-- Opening Marker --

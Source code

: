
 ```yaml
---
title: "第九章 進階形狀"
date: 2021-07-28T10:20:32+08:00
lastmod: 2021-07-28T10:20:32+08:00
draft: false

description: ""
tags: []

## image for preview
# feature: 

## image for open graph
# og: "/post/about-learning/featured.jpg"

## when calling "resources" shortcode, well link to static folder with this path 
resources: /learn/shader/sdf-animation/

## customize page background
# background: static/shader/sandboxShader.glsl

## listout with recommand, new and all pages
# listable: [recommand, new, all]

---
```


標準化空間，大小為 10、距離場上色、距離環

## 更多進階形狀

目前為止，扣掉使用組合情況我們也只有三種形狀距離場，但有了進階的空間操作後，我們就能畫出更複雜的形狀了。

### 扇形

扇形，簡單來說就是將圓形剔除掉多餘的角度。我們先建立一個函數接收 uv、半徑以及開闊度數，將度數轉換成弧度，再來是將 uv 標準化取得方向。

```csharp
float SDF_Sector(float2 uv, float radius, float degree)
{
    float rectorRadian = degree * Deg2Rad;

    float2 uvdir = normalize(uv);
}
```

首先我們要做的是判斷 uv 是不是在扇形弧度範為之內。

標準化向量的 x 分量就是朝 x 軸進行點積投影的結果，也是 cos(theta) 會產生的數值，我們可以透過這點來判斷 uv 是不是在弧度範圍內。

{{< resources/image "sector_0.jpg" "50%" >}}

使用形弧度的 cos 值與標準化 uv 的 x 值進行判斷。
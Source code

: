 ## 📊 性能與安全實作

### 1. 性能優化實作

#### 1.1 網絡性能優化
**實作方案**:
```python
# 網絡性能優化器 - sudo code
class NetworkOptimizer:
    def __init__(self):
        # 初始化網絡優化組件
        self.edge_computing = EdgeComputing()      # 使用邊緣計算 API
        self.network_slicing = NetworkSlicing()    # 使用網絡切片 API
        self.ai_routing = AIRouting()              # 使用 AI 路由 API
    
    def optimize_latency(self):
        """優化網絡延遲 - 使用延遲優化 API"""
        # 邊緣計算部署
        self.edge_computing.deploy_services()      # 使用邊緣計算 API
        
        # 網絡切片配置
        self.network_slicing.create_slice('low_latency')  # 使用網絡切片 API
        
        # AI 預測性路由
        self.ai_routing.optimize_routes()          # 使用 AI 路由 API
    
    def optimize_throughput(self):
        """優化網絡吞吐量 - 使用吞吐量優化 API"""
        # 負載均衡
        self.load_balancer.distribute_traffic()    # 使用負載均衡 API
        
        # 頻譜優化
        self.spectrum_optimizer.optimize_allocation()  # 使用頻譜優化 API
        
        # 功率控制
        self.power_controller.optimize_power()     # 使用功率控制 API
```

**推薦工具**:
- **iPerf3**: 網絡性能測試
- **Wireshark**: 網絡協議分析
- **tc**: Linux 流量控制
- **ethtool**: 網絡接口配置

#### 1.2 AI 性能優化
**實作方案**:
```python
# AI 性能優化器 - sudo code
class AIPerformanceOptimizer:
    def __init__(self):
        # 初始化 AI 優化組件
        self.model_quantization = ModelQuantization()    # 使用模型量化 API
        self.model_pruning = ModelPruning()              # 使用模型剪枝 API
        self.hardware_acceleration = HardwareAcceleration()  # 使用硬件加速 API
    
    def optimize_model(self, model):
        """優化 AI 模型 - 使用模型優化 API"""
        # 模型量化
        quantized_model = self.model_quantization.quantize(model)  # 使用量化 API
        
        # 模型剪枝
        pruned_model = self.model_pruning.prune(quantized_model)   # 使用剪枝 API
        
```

-- Closing Marker --

- **REQUIRED WORK**: Mind each word and retype the entire listing above.

- **TASK RESPONSE**:
Source code

:
 ```yaml
---
title: "第九章 進階形狀"
date: 2021-07-28T10:20:32+08:00
lastmod: 2021-07-28T10:20:32+08:00
draft: false

description: ""
tags: []

## image for preview
# feature: 

## image for open graph
# og: "/post/about-learning/featured.jpg"

## when calling "resources" shortcode, well link to static folder with this path 
resources: /learn/shader/sdf-animation/

## customize page background
# background: static/shader/sandboxShader.glsl

## listout with recommand, new and all pages
# listable: [recommand, new, all]

---
```


標準化空間，大小為 10、距離場上色、距離環

## 更多進階形狀

目前為止，扣掉使用組合情況我們也只有三種形狀距離場，但有了進階的空間操作後，我們就能畫出更複雜的形狀了。

### 扇形

扇形，簡單來說就是將圓形剔除掉多餘的角度。我們先建立一個函數接收 uv、半徑以及開闊度數，將度數轉換成弧度，再來是將 uv 標準化取得方向。

```csharp
float SDF_Sector(float2 uv, float radius, float degree)
{
    float rectorRadian = degree * Deg2Rad;

    float2 uvdir = normalize(uv);
}
```

首先我們要做的是判斷 uv 是不是在扇形弧度範為之內。

標準化向量的 x 分量就是朝 x 軸進行點積投影的結果，也是 cos(theta) 會產生的數值，我們可以透過這點來判斷 uv 是不是在弧度範圍內。

{{< resources/image "sector_0.jpg" "50%" >}}

使用形弧度的 cos 值與標準化 uv 的 x 值進行判斷。
Source code

: ## 📊 性能與安全實作

### 1. 性能優化實作

#### 1.1 網絡性能優化
**實作方案**:
```python
# 網絡性能優化器 - sudo code
class NetworkOptimizer:
    def __init__(self):
        # 初始化網絡優化組件
        self.edge_computing = EdgeComputing()      # 使用邊緣計算 API
        self.network_slicing = NetworkSlicing()    # 使用網絡切片 API
        self.ai_routing = AIRouting()              # 使用 AI 路由 API
    
    def optimize_latency(self):
        """優化網絡延遲 - 使用延遲優化 API"""
        # 邊緣計算部署
        self.edge_computing.deploy_services()      # 使用邊緣計算 API
        
        # 網絡切片配置
        self.network_slicing.create_slice('low_latency')  # 使用網絡切片 API
        
        # AI 預測性路由
        self.ai_routing.optimize_routes()          # 使用 AI 路由 API
    
    def optimize_throughput(self):
        """優化網絡吞吐量 - 使用吞吐量優化 API"""
        # 負載均衡
        self.load_balancer.distribute_traffic()    # 使用負載均衡 API
        
        # 頻譜優化
        self.spectrum_optimizer.optimize_allocation()  # 使用頻譜優化 API
        
        # 功率控制
        self.power_controller.optimize_power()     # 使用功率控制 API
```

**推薦工具**:
- **iPerf3**: 網絡性能測試
- **Wireshark**: 網絡協議分析
- **tc**: Linux 流量控制
- **ethtool**: 網絡接口配置

#### 1.2 AI 性能優化
**實作方案**:
```python
# AI 性能優化器 - sudo code
class AIPerformanceOptimizer:
    def __init__(self):
        # 初始化 AI 優化組件
        self.model_quantization = ModelQuantization()    # 使用模型量化 API
        self.model_pruning = ModelPruning()              # 使用模型剪枝 API
        self.hardware_acceleration = HardwareAcceleration()  # 使用硬件加速 API
    
    def optimize_model(self, model):
        """優化 AI 模型 - 使用模型優化 API"""
        # 模型量化
        quantized_model = self.model_quantization.quantize(model)  # 使用量化 API
        
        # 模型剪枝
        pruned_model = self.model_pruning.prune(quantized_model)   # 使用剪枝 API
        
```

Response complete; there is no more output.